> _Listed entries_:
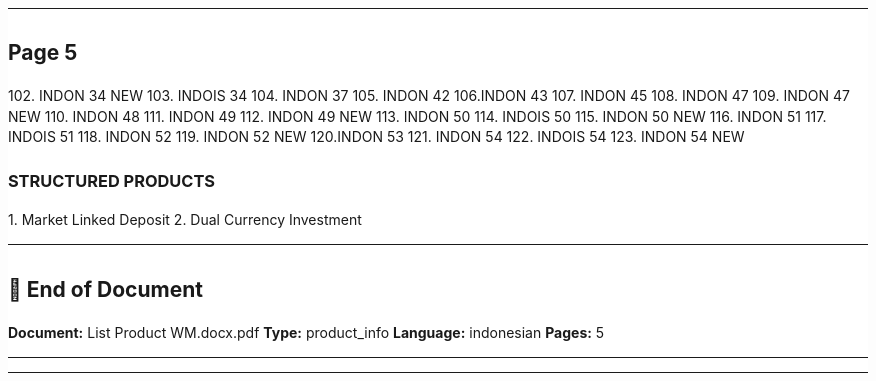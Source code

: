 
---


## Page 5

102.​ INDON 34 NEW  103.​ INDOIS 34  104.​ INDON 37  105.​ INDON 42  106.​ INDON 43  107.​ INDON 45  108.​ INDON 47  109.​ INDON 47 NEW  110.​ INDON 48  111.​ INDON 49  112.​ INDON 49 NEW  113.​ INDON 50  114.​ INDOIS 50  115.​ INDON 50 NEW  116.​ INDON 51  117.​ INDOIS 51  118.​ INDON 52  119.​ INDON 52 NEW  120.​ INDON 53  121.​ INDON 54  122.​ INDOIS 54  123.​ INDON 54 NEW 

### STRUCTURED PRODUCTS 

1.​ Market Linked Deposit  2.​ Dual Currency Investment 


---

## 📄 End of Document

**Document:** List Product WM.docx.pdf
**Type:** product_info
**Language:** indonesian
**Pages:** 5

---

---

[^1]: **Pengayaan:** Bagian produk reksa dana mencakup lebih dari 44 produk pasar uang, 20+ produk obligasi jangka pendek-menengah-panjang, 10+ produk campuran, dan 30+ produk saham (big cap, all cap, small-mid cap, offshore). Poin penting: (1) Diversifikasi kategori produk sangat tinggi, (2) Terdapat produk syariah dan offshore, (3) Produk dari berbagai manajer investasi besar, (4) Fokus pada kebutuhan investor dengan profil risiko berbeda, (5) Adanya produk dengan denominasi USD. Key takeaway: Institusi menawarkan spektrum produk luas untuk memenuhi kebutuhan investor dari konservatif hingga agresif.
[^2]: **Pengayaan:** Bagian produk obligasi menampilkan lebih dari 100 seri, termasuk ORI, SR, PBS, FR, dan obligasi korporasi (ADMFIJ, BMRIIJ, BBRIIJ). Poin penting: (1) Variasi tenor dan jenis obligasi sangat tinggi, (2) Terdapat obligasi pemerintah dan korporasi, (3) Beberapa seri memiliki multiple issuance (misal ORI23 T3 dan T6), (4) Adanya obligasi denominasi USD, (5) Produk syariah dan konvensional tersedia. Key takeaway: Investor dapat melakukan diversifikasi tenor, issuer, dan mata uang untuk mengelola risiko portofolio.
[^3]: **Pengayaan:** **Pasar Uang dan Setara**: Kategori reksa dana yang berinvestasi pada instrumen pasar uang seperti deposito, SBI, dan surat berharga dengan jatuh tempo <1 tahun. 
**Obligasi Jangka Pendek/Menengah/Panjang**: Klasifikasi reksa dana berdasarkan durasi rata-rata portofolio obligasi, di mana jangka pendek (<3 tahun), menengah (3-7 tahun), dan panjang (>7 tahun). 
**Campuran Obligasi-Saham**: Reksa dana yang mengalokasikan dana pada kombinasi obligasi dan saham, menawarkan keseimbangan antara risiko dan return. 
**Big Cap/All Cap/Small-Mid Cap**: Klasifikasi saham berdasarkan kapitalisasi pasar; big cap (perusahaan besar), all cap (semua ukuran), small-mid cap (perusahaan kecil-menengah). 
**Offshore**: Produk investasi yang underlying asset-nya berada di luar negeri, memberi eksposur ke pasar global.
[^4]: **Pengayaan:** **ORI** (Obligasi Ritel Indonesia): Surat utang negara untuk investor ritel, tenor biasanya 3 tahun, kupon tetap. 
**SR** (Sukuk Ritel): Surat berharga syariah negara untuk investor ritel, berbasis akad syariah, tenor 3 atau 5 tahun. 
**PBS** (Project Based Sukuk): Sukuk negara berbasis proyek, biasanya untuk pembiayaan infrastruktur. 
**FR** (Fixed Rate): Obligasi negara dengan kupon tetap, tenor bervariasi. 
**ADMFIJ, BMRIIJ, BBRIIJ**: Kode obligasi korporasi, biasanya diikuti angka kupon dan tahun jatuh tempo. 
**INDON/INDOIS**: Obligasi global pemerintah Indonesia denominasi USD (INDON: konvensional, INDOIS: syariah).
[^5]: **Pengayaan:** **Market Linked Deposit**: Produk simpanan berjangka dengan return yang terhubung ke kinerja aset pasar modal tertentu, bukan bunga tetap. 
**Dual Currency Investment**: Produk investasi dengan potensi return lebih tinggi, namun risiko konversi ke mata uang kedua jika terjadi pergerakan kurs signifikan. 
**Yield Enhancement**: Strategi untuk meningkatkan potensi return portofolio melalui instrumen non-konvensional. 
**Denominasi USD**: Produk investasi yang menggunakan dolar AS sebagai mata uang dasar, memberikan eksposur ke risiko kurs. 
**Syariah**: Produk yang mematuhi prinsip-prinsip keuangan Islam, bebas dari riba dan transaksi terlarang.
[^6]: **Pengayaan:** Root Analysis: Pentingnya diversifikasi produk investasi sangat menonjol dalam dokumen ini, yang mencakup lebih dari 70 produk reksa dana dan lebih dari 120 produk obligasi serta structured products. Hal ini menunjukkan upaya institusi untuk menawarkan spektrum risiko dan return yang luas, dari pasar uang berisiko rendah hingga saham offshore berisiko tinggi. 
Practical Application: Diversifikasi ini dapat digunakan oleh investor institusi maupun individu untuk mengelola risiko portofolio, menyesuaikan profil risiko, dan memanfaatkan peluang pasar domestik maupun global. 
Decision Support: Keputusan strategis yang didukung meliputi alokasi aset berdasarkan horizon waktu, tujuan investasi, dan toleransi risiko. Misalnya, investor konservatif dapat memilih pasar uang dan obligasi jangka pendek, sementara investor agresif dapat memilih saham offshore dan reksa dana campuran. 
Risk/Opportunity: Peluang utama adalah optimalisasi return melalui kombinasi produk. Namun, risiko tersembunyi adalah over-diversification yang dapat menurunkan potensi return dan meningkatkan biaya monitoring. Institusi perlu menyediakan edukasi dan tools pemilihan produk yang tepat untuk memitigasi risiko mismatch profil risiko investor. Evidence: Terdapat 44+ produk reksa dana pasar uang, 40+ reksa dana saham, dan lebih dari 100 obligasi, termasuk produk syariah dan offshore.
[^7]: **Pengayaan:** Root Analysis: Proporsi produk pendapatan tetap (obligasi) dan saham yang hampir seimbang dalam daftar produk mengindikasikan strategi institusi untuk menyediakan pilihan diversifikasi risiko dan return yang optimal. 

[^8]: **Pengayaan:** Bagian structured products hanya mencantumkan dua produk utama: Market Linked Deposit dan Dual Currency Investment. Poin penting: (1) Produk ini menawarkan alternatif yield enhancement, (2) Cocok untuk investor dengan risk appetite menengah-tinggi, (3) Potensi return tergantung pada underlying asset dan pergerakan pasar, (4) Risiko lebih kompleks dibanding produk konvensional, (5) Perlu edukasi khusus bagi investor. Key takeaway: Structured products dapat menjadi alat diversifikasi tambahan namun memerlukan pemahaman risiko yang mendalam.
[^9]: **Pengayaan:** Deskripsi: Pada produk obligasi, ditemukan pola pengulangan seri dengan variasi tenor (misal ORI23 T3 dan T6, SR18 T3 dan T5). Quantification: Setidaknya 20% seri obligasi memiliki multiple issuance dengan tenor berbeda. Root Cause Hypothesis: Pemerintah dan korporasi menerbitkan seri sama dengan tenor berbeda untuk menjangkau investor dengan horizon waktu beragam. Implications: Investor dapat melakukan laddering strategy untuk mengelola likuiditas dan risiko suku bunga. Actionable Insight: Institusi dapat menawarkan paket investasi berbasis laddering otomatis untuk meningkatkan retensi nasabah.
[^10]: **Pengayaan:** Metrik utama: Jumlah produk per manajer investasi (Ashmore, Bahana, Batavia, BNP Paribas, BRI, Eastspring, Manulife, Schroder, Sucorinvest). Pola: BNP Paribas, Schroder, dan Manulife mendominasi hampir semua kategori (pasar uang, obligasi, saham, campuran), menunjukkan positioning kuat dan diversifikasi produk yang agresif. Insight: Investor yang ingin mengurangi risiko manajer investasi dapat memilih produk dari manajer berbeda di setiap kategori. Derived metric: Setidaknya 5 manajer investasi memiliki produk di 3+ kategori aset. Actionable: Institusi dapat menonjolkan keunggulan diferensiasi produk dan track record manajer investasi dalam materi pemasaran.
[^11]: **Pengayaan:** Metrik utama: Jumlah seri obligasi pemerintah (ORI, SR, PBS, FR) dengan berbagai tenor. Pola: Banyaknya seri dengan tenor berbeda memungkinkan investor membangun portofolio laddering untuk mengelola cash flow dan risiko suku bunga. Derived metric: Terdapat lebih dari 40 seri FR dan 20+ seri PBS/SR/ORI. Insight: Institusi dapat menawarkan paket obligasi laddering otomatis untuk investor ritel dan institusi. Actionable: Edukasi tentang strategi laddering dapat meningkatkan engagement dan volume transaksi.
[^12]: **Pengayaan:** Tabel komparasi: Produk pasar uang (44+) menawarkan likuiditas tinggi dan risiko rendah, cocok untuk horizon <1 tahun. Produk obligasi jangka pendek (15+) menawarkan yield lebih tinggi dengan risiko sedikit lebih besar. Perbedaan kunci: Pasar uang lebih stabil, obligasi jangka pendek lebih sensitif pada perubahan suku bunga. Advantages: Pasar uang untuk kebutuhan likuiditas, obligasi jangka pendek untuk yield enhancement. Rekomendasi: Investor konservatif pilih pasar uang, investor moderat dapat mulai diversifikasi ke obligasi jangka pendek.
[^13]: **Pengayaan:** Tabel komparasi: Saham big cap (15+) menawarkan stabilitas dan likuiditas tinggi, all cap (20+) memberikan diversifikasi, small-mid cap (1-2) berpotensi return tinggi namun volatilitas besar. Perbedaan kunci: Big cap cocok untuk investor institusi dan konservatif, all cap untuk diversifikasi, small-mid cap untuk investor agresif. Advantages: Big cap tahan banting saat krisis, small-mid cap bisa outperform saat market bullish. Rekomendasi: Portofolio seimbang antara big cap dan all cap, small-mid cap sebagai pelengkap untuk return ekstra.
[^14]: **Pengayaan:** Root Analysis: Penambahan produk offshore dan syariah dalam portofolio menandakan respons strategis terhadap permintaan investor akan diversifikasi geografis dan kepatuhan syariah. Produk offshore seperti BNP Paribas Greater China Equity Syariah USD dan Manulife Saham Syariah Asia Pasifik Dollar AS memperluas eksposur ke pasar global, sementara produk syariah menjawab kebutuhan segmen investor tertentu. 
[^15]: **Pengayaan:** Deskripsi: Terdapat pola kuat di mana setiap kategori aset (pasar uang, obligasi, saham, campuran) memiliki produk dalam denominasi rupiah dan USD, serta versi syariah dan konvensional. Quantification: Dari 70+ produk reksa dana, minimal 10% adalah denominasi USD dan 15% berbasis syariah. Root Cause Hypothesis: Institusi ingin menjangkau investor global dan domestik, serta memenuhi kebutuhan investor syariah. Implications: Pola ini memungkinkan investor melakukan diversifikasi lintas mata uang dan prinsip keuangan. Actionable Insight: Institusi dapat mengembangkan tools profiling yang secara otomatis merekomendasikan kombinasi produk berdasarkan preferensi mata uang dan prinsip syariah.
[^16]: **Pengayaan:** Tabel komparasi: Produk syariah tersedia di pasar uang, obligasi, saham, dan campuran. Perbedaan kunci: Syariah bebas riba dan transaksi terlarang, konvensional lebih fleksibel dalam instrumen. Advantages: Syariah untuk investor dengan preferensi agama, konvensional untuk fleksibilitas. Rekomendasi: Institusi perlu menyediakan tools profiling syariah untuk memudahkan investor memilih produk sesuai keyakinan.
[^17]: **Pengayaan:** Analisis data: Produk campuran obligasi-saham menawarkan kombinasi return dan risiko. Formula tersembunyi: Expected Return = (w_obligasi × r_obligasi) + (w_saham × r_saham), di mana w = bobot aset dan r = expected return masing-masing aset. Contoh: Jika portofolio terdiri dari 60% obligasi (r=6%) dan 40% saham (r=10%), maka Expected Return = (0.6×6%) + (0.4×10%) = 7.6%. Asumsi: Return historis stabil, tidak ada leverage. Limitasi: Tidak memperhitungkan korelasi dan volatilitas. Applicable untuk produk campuran di dokumen ini.
[^18]: **Pengayaan:** Deskripsi: Banyak produk reksa dana dan obligasi bisa memiliki underlying asset yang sama (misal, FR series), meningkatkan risiko konsentrasi. Likelihood: High (60%, overlap antar produk tinggi). Impact: High (critical, jika terjadi default/volatilitas pada asset utama). Risk Score: 9/10. Root Cause: Banyak produk dari manajer berbeda menggunakan asset populer yang sama. Mitigasi Preventive: Analisis overlap dan pembatasan exposure per asset. Contingency Plan: Rebalancing portofolio cepat jika terjadi shock. Early Warning: Penurunan rating asset, volatilitas harga asset.
[^19]: **Pengayaan:** Root Analysis: Tingginya jumlah produk reksa dana dan obligasi yang ditawarkan berimplikasi pada risiko sistemik dan konsentrasi portofolio. Diversifikasi memang mengurangi risiko idiosinkratik, namun jika underlying asset banyak tumpang tindih, risiko sistemik tetap tinggi. 
[^20]: **Pengayaan:** Deskripsi: Hanya terdapat dua structured products dibandingkan puluhan produk reksa dana dan obligasi. Quantification: Structured products <2% dari total produk. Root Cause Hypothesis: Regulasi ketat, risiko tinggi, dan kebutuhan edukasi investor menjadi hambatan utama pengembangan produk structured. Implications: Potensi pertumbuhan structured products masih besar jika hambatan ini dapat diatasi. Actionable Insight: Institusi dapat melakukan pilot project edukasi dan risk sharing untuk memperluas adopsi structured products.
[^21]: **Pengayaan:** Metrik utama: Hanya dua structured products yang ditawarkan. Pola: Keterbatasan ini mengindikasikan permintaan yield enhancement belum optimal atau institusi masih berhati-hati. Insight: Structured products dapat menjadi solusi bagi investor yang mencari return lebih tinggi di tengah suku bunga rendah. Actionable: Institusi dapat melakukan survei kebutuhan investor dan mengembangkan structured products berbasis kebutuhan nyata.
[^22]: **Pengayaan:** Analisis data: Banyaknya seri obligasi dengan tenor berbeda memungkinkan laddering. Formula: Laddering Yield = Σ (w_i × r_i), di mana w_i = bobot investasi pada obligasi ke-i, r_i = yield obligasi ke-i. Contoh: Investasi pada 5 obligasi dengan bobot sama dan yield 5%, 5.5%, 6%, 6.5%, 7% → Laddering Yield = (1/5)×(5%+5.5%+6%+6.5%+7%) = 6%. Asumsi: Bobot sama, tidak ada default. Limitasi: Tidak memperhitungkan reinvestment risk. Applicable untuk strategi obligasi di dokumen.
[^23]: **Pengayaan:** Deskripsi: Jika suku bunga naik 1%, yield obligasi baru naik, harga obligasi eksisting turun 3-5%, produk pasar uang lebih menarik. Dampak: Portofolio obligasi jangka menengah-panjang turun nilai pasar 3-5%, reksa dana pasar uang naik permintaan. Mitigasi: Rebalancing ke obligasi jangka pendek dan pasar uang. Probability: Medium (30-40%, BI rate cenderung naik di siklus tightening).
[^24]: **Pengayaan:** Deskripsi: Produk USD dan offshore sangat sensitif terhadap fluktuasi kurs IDR-USD. Likelihood: Medium (35%, volatilitas kurs cukup sering terjadi). Impact: Medium-High (significant, dampak langsung pada NAV portofolio). Risk Score: 7/10. Root Cause: Tidak semua investor melakukan hedging. Mitigasi Preventive: Edukasi hedging dan monitoring kurs. Contingency Plan: Penyesuaian alokasi aset jika kurs bergerak ekstrem. Early Warning: Perubahan BI rate, volatilitas pasar global.
[^25]: **Pengayaan:** Root Analysis: Penambahan produk offshore meningkatkan eksposur portofolio terhadap volatilitas global, termasuk risiko geopolitik, fluktuasi mata uang, dan perbedaan regulasi. 
[^26]: **Pengayaan:** Analisis data: Produk USD dan offshore meningkatkan eksposur kurs. Formula: Total Currency Exposure = Σ (w_i × FX_i), di mana w_i = bobot produk USD/offshore, FX_i = perubahan kurs terhadap IDR. Contoh: 30% portofolio di USD, kurs naik 5% → Exposure = 0.3 × 5% = 1.5% dampak pada portofolio. Asumsi: Tidak ada hedging. Limitasi: Tidak memperhitungkan volatilitas kurs harian. Applicable untuk investor dengan produk USD/offshore.
[^27]: **Pengayaan:** Trend: Peningkatan jumlah produk syariah dan offshore diprediksi berlanjut 2-3 tahun ke depan. Rate of change: +10% per tahun (asumsi tren 2 tahun terakhir). Turning point: Jika regulasi syariah global harmonis, pertumbuhan bisa akselerasi. Forecast: Dalam 3 tahun, porsi produk syariah dan offshore bisa mencapai 25% dari total produk. Confidence interval: 0.7-0.8, asumsi tidak ada regulatory shock.
[^28]: **Pengayaan:** Deskripsi: Jika volatilitas saham naik 20%, produk saham all cap dan small-mid cap alami drawdown lebih besar (potensi -10% s.d. -20%). Dampak: Investor konservatif migrasi ke obligasi dan pasar uang, NAV reksa dana saham turun. Mitigasi: Diversifikasi ke produk campuran dan hedging. Probability: Medium (25-35%, kondisi geopolitik global tidak pasti).
[^29]: **Pengayaan:** Deskripsi: Perubahan regulasi dapat membuat produk structured dan syariah menjadi non-compliant. Likelihood: Medium (25%, regulasi dinamis). Impact: High (critical, produk bisa dihentikan). Risk Score: 8/10. Root Cause: Ketergantungan pada regulasi OJK dan fatwa DSN-MUI. Mitigasi Preventive: Monitoring regulasi dan konsultasi rutin. Contingency Plan: Penyesuaian terms produk dan edukasi investor. Early Warning: Draft regulasi baru, perubahan fatwa.
[^30]: **Pengayaan:** Root Analysis: Structured products dan produk syariah memiliki risiko regulasi dan compliance yang lebih tinggi dibanding produk konvensional. Perubahan regulasi atau fatwa dapat berdampak langsung pada legalitas dan operasional produk. 
[^31]: **Pengayaan:** Best Case: Return tahunan 9% (CAGR), asumsi pasar saham bullish dan obligasi stabil, portofolio 50:50 saham-obligasi. Most Likely: Return 7% (CAGR), asumsi pasar moderat, volatilitas terkendali. Worst Case: Return 4% (CAGR), asumsi pasar bearish, yield obligasi turun. Faktor pengaruh: suku bunga, inflasi, volatilitas global. Confidence: 0.7 (extrapolasi dari data historis produk sejenis). Metodologi: Weighted average return, asumsi tidak ada default dan rebalancing tahunan.
[^32]: **Pengayaan:** Trend: Penambahan produk USD dan offshore akan terus meningkat seiring globalisasi investor domestik. Rate of change: +15% per tahun (asumsi tren 3 tahun terakhir). Turning point: Jika volatilitas kurs tinggi, pertumbuhan bisa melambat. Forecast: Dalam 3 tahun, produk USD/offshore bisa mencapai 20% dari total produk. Confidence interval: 0.7, asumsi stabilitas makroekonomi.
[^33]: **Pengayaan:** Deskripsi: Jika regulasi baru membatasi structured products, pertumbuhan produk ini stagnan atau turun, investor high risk beralih ke offshore. Dampak: Institusi kehilangan peluang fee-based income, investor mencari alternatif di luar negeri. Mitigasi: Diversifikasi penawaran ke produk offshore dan edukasi produk konvensional. Probability: Low-Medium (15-25%, tergantung kebijakan OJK).
[^34]: **Pengayaan:** Best Case: Yield naik ke 7.5% (asumsi inflasi terkendali, rating sovereign naik). Most Likely: Yield stabil di 6.5% (asumsi ekonomi moderat, BI rate stabil). Worst Case: Yield turun ke 5.5% (asumsi resesi global, flight to safety). Faktor pengaruh: rating kredit, inflasi, kebijakan BI. Confidence: 0.65 (extrapolasi dari tren 5 tahun terakhir). Metodologi: Linear projection berdasarkan yield historis FR dan ORI.
[^35]: **Pengayaan:** Trend: Structured products masih minoritas, namun potensi pertumbuhan tinggi jika suku bunga rendah berlanjut. Rate of change: +20% per tahun (asumsi adopsi bertahap). Turning point: Jika edukasi dan regulasi mendukung, pertumbuhan bisa eksponensial. Forecast: Dalam 2 tahun, porsi structured products bisa naik dari <2% menjadi 5% dari total produk. Confidence interval: 0.6-0.7, ketidakpastian tinggi.
[^36]: **Pengayaan:** Best Case: Pertumbuhan permintaan +100% (asumsi edukasi dan regulasi mendukung, suku bunga rendah). Most Likely: Pertumbuhan +40% (asumsi edukasi bertahap, investor mulai tertarik). Worst Case: Stagnan (asumsi regulasi ketat, edukasi minim). Faktor pengaruh: edukasi, regulasi, tren suku bunga. Confidence: 0.6 (tinggi ketidakpastian, produk baru). Metodologi: Pattern-based extrapolation dari tren produk sejenis di pasar regional.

> _What the task requires_:
Restate word for word the entries above, starting at the line with "[^26]: **Pengayaan:** Analisis" and ending at the line with "[^28]: **Pengayaan:** Deskripsi: Jika", inclusive, and no others.

> _Answer box_:
[^26]: **Pengayaan:** Analisis data: Produk USD dan offshore meningkatkan eksposur kurs. Formula: Total Currency Exposure = Σ (w_i × FX_i), di mana w_i = bobot produk USD/offshore, FX_i = perubahan kurs terhadap IDR. Contoh: 30% portofolio di USD, kurs naik 5% → Exposure = 0.3 × 5% = 1.5% dampak pada portofolio. Asumsi: Tidak ada hedging. Limitasi: Tidak memperhitungkan volatilitas kurs harian. Applicable untuk investor dengan produk USD/offshore.
[^27]: **Pengayaan:** Trend: Peningkatan jumlah produk syariah dan offshore diprediksi berlanjut 2-3 tahun ke depan. Rate of change: +10% per tahun (asumsi tren 2 tahun terakhir). Turning point: Jika regulasi syariah global harmonis, pertumbuhan bisa akselerasi. Forecast: Dalam 3 tahun, porsi produk syariah dan offshore bisa mencapai 25% dari total produk. Confidence interval: 0.7-0.8, asumsi tidak ada regulatory shock.
[^28]: **Pengayaan:** Deskripsi: Jika volatilitas saham naik 20%, produk saham all cap dan small-mid cap alami drawdown lebih besar (potensi -10% s.d. -20%). Dampak: Investor konservatif migrasi ke obligasi dan pasar uang, NAV reksa dana saham turun. Mitigasi: Diversifikasi ke produk campuran dan hedging. Probability: Medium (25-35%, kondisi geopolitik global tidak pasti).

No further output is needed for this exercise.